▶ Goal of the exercise
Return, exactly as written, the lines of the material from its top through the line with "done only once.**", keeping pictures out.

▶ Material to process
• • • • •
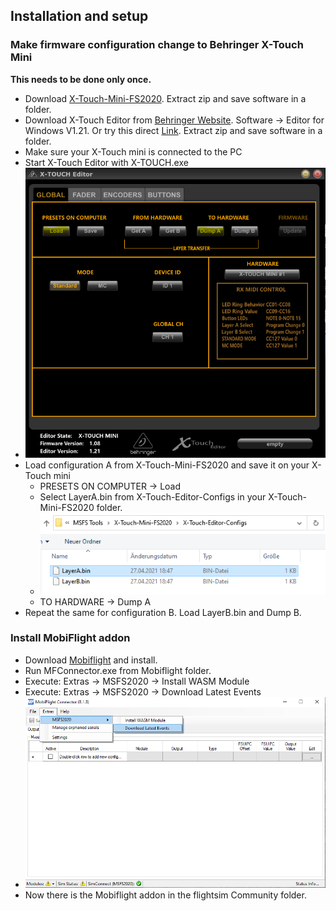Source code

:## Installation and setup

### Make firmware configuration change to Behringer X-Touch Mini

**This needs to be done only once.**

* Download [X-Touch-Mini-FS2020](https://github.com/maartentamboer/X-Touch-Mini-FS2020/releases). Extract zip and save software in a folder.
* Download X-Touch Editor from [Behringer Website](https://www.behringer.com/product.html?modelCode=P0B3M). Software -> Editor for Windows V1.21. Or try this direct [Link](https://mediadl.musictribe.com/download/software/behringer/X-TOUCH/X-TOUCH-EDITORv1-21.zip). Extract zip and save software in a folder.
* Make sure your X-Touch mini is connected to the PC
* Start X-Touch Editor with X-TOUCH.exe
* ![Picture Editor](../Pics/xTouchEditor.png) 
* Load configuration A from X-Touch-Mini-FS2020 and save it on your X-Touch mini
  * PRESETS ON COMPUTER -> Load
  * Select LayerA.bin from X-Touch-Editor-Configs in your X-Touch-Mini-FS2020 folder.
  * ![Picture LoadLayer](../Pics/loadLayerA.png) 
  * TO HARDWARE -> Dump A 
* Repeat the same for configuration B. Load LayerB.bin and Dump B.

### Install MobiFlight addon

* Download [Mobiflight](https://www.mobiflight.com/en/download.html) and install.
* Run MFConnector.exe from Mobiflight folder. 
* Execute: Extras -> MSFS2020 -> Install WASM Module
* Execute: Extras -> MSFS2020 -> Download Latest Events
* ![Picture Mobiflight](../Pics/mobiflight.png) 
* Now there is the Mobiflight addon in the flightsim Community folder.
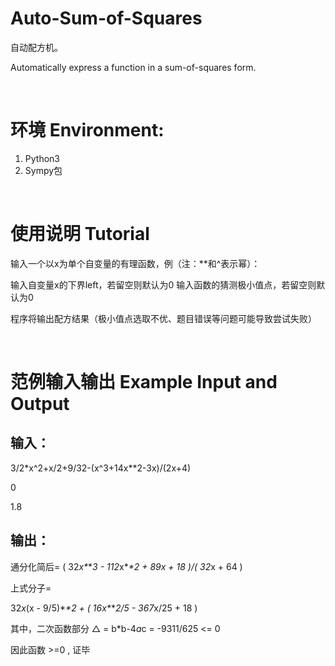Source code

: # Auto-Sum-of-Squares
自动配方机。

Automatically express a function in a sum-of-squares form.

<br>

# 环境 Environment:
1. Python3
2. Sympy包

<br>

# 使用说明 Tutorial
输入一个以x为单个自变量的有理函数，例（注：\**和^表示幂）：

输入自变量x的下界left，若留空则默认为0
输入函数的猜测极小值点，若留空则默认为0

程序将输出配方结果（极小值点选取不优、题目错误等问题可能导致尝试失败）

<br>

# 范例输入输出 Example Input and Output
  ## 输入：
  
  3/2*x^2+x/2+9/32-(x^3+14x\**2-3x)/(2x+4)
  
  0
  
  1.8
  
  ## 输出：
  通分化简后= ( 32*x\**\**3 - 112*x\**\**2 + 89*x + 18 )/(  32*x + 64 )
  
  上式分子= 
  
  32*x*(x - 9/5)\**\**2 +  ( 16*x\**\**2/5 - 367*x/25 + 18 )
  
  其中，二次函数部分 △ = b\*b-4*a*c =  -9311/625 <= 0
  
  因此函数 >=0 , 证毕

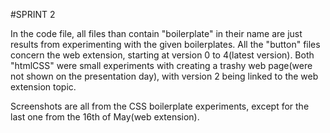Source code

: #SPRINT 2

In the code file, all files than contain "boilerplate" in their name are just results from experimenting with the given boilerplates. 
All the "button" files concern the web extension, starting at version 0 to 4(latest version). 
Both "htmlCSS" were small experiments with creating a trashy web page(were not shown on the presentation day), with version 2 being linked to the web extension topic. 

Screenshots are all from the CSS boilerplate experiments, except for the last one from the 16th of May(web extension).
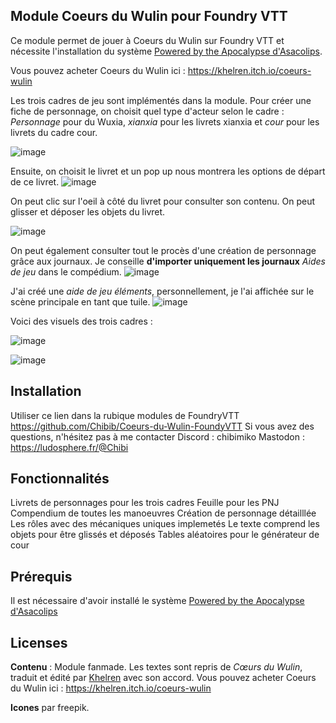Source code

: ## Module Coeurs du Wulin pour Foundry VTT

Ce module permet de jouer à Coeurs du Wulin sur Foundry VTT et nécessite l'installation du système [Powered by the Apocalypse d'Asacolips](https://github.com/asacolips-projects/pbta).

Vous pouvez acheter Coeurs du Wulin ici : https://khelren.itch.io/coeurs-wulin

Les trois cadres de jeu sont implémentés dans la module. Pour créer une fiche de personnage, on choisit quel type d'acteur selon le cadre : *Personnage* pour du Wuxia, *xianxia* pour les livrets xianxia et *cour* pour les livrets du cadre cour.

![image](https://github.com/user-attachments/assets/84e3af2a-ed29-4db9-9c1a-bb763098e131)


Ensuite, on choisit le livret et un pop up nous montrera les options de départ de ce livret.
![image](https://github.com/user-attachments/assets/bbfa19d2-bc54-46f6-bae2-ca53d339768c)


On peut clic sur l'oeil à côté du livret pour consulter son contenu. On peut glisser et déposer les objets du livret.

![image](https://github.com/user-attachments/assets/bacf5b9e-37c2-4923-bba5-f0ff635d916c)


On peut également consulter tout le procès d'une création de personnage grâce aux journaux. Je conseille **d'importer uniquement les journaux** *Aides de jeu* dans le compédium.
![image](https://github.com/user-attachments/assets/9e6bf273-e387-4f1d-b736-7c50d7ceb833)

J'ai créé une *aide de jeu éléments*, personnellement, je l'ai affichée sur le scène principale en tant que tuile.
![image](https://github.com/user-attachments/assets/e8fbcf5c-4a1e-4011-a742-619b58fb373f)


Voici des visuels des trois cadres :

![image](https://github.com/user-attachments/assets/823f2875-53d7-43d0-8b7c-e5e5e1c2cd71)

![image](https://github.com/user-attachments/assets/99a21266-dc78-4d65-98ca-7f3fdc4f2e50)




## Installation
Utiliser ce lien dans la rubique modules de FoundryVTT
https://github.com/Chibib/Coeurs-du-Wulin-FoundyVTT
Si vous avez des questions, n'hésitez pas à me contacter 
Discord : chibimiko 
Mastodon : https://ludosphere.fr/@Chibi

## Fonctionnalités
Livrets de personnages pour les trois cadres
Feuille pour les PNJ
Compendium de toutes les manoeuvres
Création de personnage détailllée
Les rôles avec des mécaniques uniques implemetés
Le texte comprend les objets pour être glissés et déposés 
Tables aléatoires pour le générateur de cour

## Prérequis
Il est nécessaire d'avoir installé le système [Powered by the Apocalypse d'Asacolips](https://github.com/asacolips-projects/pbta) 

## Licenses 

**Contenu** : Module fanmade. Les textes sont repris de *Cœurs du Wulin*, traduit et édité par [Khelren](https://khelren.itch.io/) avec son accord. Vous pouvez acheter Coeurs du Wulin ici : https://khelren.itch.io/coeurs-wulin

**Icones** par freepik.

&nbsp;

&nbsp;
• • • • •
▶ Your solution
Source code

:## Installation and setup

### Make firmware configuration change to Behringer X-Touch Mini

**This needs to be done only once.**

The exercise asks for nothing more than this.